INSTRUCTIONS TO FOLLOW:
Go through the entries below and copy each line that holds the word "verification".

*** DATA RECORDS ***

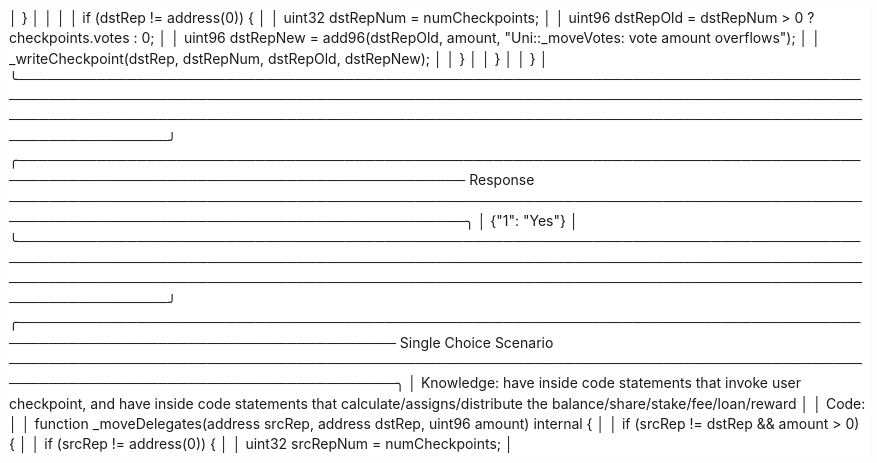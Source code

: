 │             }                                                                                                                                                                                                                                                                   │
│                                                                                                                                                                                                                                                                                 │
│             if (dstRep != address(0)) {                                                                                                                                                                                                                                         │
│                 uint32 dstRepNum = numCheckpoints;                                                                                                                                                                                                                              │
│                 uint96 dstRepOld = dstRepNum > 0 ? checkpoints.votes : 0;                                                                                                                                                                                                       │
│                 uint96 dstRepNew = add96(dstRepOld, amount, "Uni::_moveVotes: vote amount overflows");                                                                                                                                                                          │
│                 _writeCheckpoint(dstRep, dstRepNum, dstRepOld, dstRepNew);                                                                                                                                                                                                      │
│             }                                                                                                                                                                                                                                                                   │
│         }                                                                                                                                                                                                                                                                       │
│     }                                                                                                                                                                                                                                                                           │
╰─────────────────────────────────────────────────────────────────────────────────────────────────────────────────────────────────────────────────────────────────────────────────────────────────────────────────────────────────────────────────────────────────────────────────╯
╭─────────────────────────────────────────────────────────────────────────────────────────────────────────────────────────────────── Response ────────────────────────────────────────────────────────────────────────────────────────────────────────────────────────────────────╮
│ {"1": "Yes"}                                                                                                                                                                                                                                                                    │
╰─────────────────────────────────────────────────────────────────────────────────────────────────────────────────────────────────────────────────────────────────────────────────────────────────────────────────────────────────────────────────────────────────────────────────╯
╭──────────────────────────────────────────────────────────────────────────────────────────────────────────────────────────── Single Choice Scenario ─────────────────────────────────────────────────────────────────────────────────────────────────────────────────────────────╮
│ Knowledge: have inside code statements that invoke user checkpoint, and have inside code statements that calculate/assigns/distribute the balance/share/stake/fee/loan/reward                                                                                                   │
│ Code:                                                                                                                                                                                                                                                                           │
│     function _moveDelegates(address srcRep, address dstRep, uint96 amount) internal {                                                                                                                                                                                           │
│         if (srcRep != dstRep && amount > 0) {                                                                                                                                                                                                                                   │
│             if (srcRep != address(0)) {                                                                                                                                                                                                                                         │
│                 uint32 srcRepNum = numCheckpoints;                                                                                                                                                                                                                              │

*** End of DATA RECORDS ***
*** DATA RECORDS ***

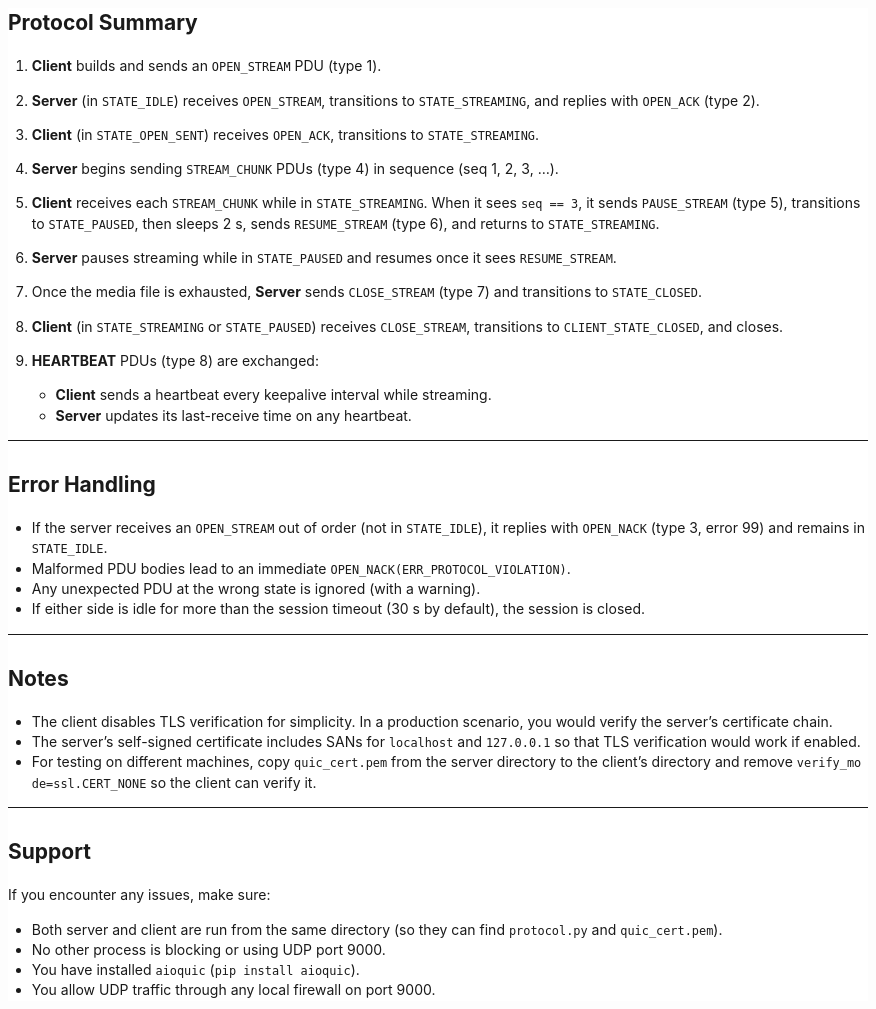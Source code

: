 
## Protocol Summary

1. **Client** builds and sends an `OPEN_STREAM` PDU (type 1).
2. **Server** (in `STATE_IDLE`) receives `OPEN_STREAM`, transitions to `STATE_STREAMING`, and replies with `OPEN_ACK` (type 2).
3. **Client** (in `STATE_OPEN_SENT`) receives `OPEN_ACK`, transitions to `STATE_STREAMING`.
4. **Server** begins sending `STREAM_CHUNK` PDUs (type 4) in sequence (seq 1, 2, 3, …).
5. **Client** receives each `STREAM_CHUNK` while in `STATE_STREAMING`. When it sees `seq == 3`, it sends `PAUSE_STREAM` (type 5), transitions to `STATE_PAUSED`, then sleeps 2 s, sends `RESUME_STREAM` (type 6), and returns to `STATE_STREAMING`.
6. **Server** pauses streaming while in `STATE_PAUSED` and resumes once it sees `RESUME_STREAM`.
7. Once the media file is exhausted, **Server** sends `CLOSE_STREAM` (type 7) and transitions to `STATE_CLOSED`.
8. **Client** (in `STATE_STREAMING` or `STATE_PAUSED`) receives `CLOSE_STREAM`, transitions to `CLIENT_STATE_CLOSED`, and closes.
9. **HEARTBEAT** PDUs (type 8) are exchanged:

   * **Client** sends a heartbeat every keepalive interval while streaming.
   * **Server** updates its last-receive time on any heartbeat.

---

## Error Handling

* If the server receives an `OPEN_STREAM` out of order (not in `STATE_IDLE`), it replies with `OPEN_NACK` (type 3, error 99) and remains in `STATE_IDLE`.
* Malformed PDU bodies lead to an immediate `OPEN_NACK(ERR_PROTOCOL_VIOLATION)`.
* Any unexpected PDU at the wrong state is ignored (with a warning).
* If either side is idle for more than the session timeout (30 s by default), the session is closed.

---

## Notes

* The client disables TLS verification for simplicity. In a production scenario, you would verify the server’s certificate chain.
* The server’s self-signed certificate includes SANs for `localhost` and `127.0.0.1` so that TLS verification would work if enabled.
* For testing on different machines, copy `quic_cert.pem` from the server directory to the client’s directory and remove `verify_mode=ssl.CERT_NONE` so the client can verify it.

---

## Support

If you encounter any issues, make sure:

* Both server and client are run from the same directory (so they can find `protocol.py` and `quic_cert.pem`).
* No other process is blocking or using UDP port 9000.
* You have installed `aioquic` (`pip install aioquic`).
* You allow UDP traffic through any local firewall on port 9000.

*** End of DATA RECORDS ***
*** DATA RECORDS ***

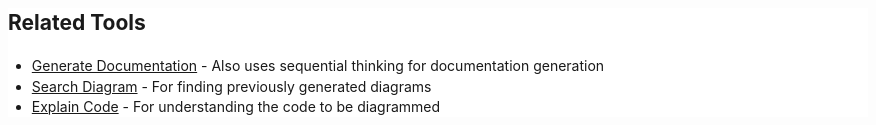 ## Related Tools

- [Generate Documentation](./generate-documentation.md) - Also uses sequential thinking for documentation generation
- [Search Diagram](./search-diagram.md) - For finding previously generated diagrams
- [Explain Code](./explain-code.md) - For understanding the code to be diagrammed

*** End of DATA RECORDS ***

RESPONSE BELOW:
* The client disables TLS verification for simplicity. In a production scenario, you would verify the server’s certificate chain.
* The server’s self-signed certificate includes SANs for `localhost` and `127.0.0.1` so that TLS verification would work if enabled.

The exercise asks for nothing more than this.